Around 23kg of poultry per person – that’s how much Brits eat on average each year. So it’s safe to say we love chicken – whether it’s roasted, grilled, fried or barbecued. But how safe actually is it to eat?
So, how safe is your supermarket chicken? We took the question to our labs and found that 18% of the chickens we tested were contaminated with campylobacter, 17% were contaminated with listeria and 1.5% tested positive for salmonella.
Although all these types of bacteria can cause food poisoning, cooking at temperatures above 70ºC (165ºF) kills them. However, most food poisoning cases are caused by cross-contamination – that is, the bacteria from raw chicken being transferred to other foods that you don’t cook, meaning the bacteria aren’t killed.

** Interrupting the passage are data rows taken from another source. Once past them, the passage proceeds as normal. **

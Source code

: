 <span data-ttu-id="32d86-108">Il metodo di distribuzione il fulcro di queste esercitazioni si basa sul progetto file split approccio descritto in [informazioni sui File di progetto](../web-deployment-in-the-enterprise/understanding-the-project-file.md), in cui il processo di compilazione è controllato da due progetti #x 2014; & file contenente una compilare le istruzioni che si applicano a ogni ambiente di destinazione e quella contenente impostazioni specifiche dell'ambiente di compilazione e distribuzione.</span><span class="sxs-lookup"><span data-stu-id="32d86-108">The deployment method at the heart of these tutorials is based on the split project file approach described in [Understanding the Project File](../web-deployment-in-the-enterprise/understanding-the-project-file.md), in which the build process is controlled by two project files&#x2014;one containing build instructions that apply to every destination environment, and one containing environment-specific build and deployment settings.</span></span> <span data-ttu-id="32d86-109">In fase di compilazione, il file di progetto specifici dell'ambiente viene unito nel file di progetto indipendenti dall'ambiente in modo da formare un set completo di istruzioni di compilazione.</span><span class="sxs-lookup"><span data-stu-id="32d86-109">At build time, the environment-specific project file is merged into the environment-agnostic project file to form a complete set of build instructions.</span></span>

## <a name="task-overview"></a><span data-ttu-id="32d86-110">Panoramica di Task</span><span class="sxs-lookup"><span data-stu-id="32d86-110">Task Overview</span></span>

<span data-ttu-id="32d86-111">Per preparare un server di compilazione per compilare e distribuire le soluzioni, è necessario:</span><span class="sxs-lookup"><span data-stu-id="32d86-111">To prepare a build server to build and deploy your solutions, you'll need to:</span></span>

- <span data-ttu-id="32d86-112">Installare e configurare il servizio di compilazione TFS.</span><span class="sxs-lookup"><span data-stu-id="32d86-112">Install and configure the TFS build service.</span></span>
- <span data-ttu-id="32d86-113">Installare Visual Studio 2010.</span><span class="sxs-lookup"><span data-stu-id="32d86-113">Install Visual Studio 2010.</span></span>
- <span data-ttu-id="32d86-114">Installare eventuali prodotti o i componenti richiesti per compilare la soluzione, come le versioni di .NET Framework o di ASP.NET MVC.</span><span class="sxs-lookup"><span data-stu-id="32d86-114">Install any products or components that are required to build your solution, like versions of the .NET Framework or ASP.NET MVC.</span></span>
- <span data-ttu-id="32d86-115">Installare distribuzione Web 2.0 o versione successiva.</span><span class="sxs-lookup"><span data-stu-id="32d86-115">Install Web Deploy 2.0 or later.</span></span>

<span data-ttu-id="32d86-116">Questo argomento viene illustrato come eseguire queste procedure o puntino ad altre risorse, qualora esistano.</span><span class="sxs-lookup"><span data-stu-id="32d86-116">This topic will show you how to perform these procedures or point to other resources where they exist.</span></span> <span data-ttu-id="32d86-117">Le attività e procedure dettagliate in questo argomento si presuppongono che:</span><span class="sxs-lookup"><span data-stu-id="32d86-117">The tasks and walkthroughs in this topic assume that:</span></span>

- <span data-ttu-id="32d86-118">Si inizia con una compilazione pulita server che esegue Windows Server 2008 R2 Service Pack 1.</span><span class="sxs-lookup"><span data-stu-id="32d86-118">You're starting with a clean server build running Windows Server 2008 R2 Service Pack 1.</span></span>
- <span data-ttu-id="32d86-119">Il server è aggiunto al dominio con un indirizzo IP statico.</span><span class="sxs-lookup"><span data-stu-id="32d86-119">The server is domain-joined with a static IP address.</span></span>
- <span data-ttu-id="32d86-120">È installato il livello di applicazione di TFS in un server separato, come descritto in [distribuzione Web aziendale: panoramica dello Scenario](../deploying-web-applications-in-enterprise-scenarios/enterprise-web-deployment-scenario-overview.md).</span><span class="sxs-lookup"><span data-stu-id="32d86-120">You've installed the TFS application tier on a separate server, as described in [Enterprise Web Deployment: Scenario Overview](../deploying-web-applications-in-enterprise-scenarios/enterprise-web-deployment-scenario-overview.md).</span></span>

Keep bacteria at bay in the kitchen
There are simple ways you can minimise cross-contamination at home. Don’t wash raw chicken – the water can spray bacteria onto the surrounding area of your kitchen. In the fridge, keep raw chicken in sealed packaging on the bottom shelf. And when preparing chicken, use different knives and chopping boards and wash your hands thoroughly afterwards.
But should the onus be on us, the consumers? Or should the chicken industry do more to make the chicken we buy as uncontaminated as possible?
In the US, chicken processing plants sometimes spray their birds with chlorinated water right at the end of the production line. This can reduce bacterial contamination, but it’s currently not permitted in the EU.
Should producers freeze, acid wash or irradiate our birds?
When we spoke to the British Poultry Council, it told us that there were many other carcass treatments that could be introduced to reduce bacterial contamination. These include steam treatment, a lactic acid wash, skin-only freezing, whole carcass freezing and irradiation.
However, the industry doesn’t want to introduce treatments that could put consumers off buying their chicken. In February 2011 we surveyed 1,406 Brits online – the majority (82%) told us they wanted controls put in place throughout the food chain so that chickens aren’t infected – rather than trying to deal with the contamination right at the end.
Respondents were most averse to chlorine washes, other washes with mild acid (such as lactic acid) and irradiation treatment.
Would you buy chicken that had been treated with one of these washes? Or are you happier taking responsibility to practice good food safety at home?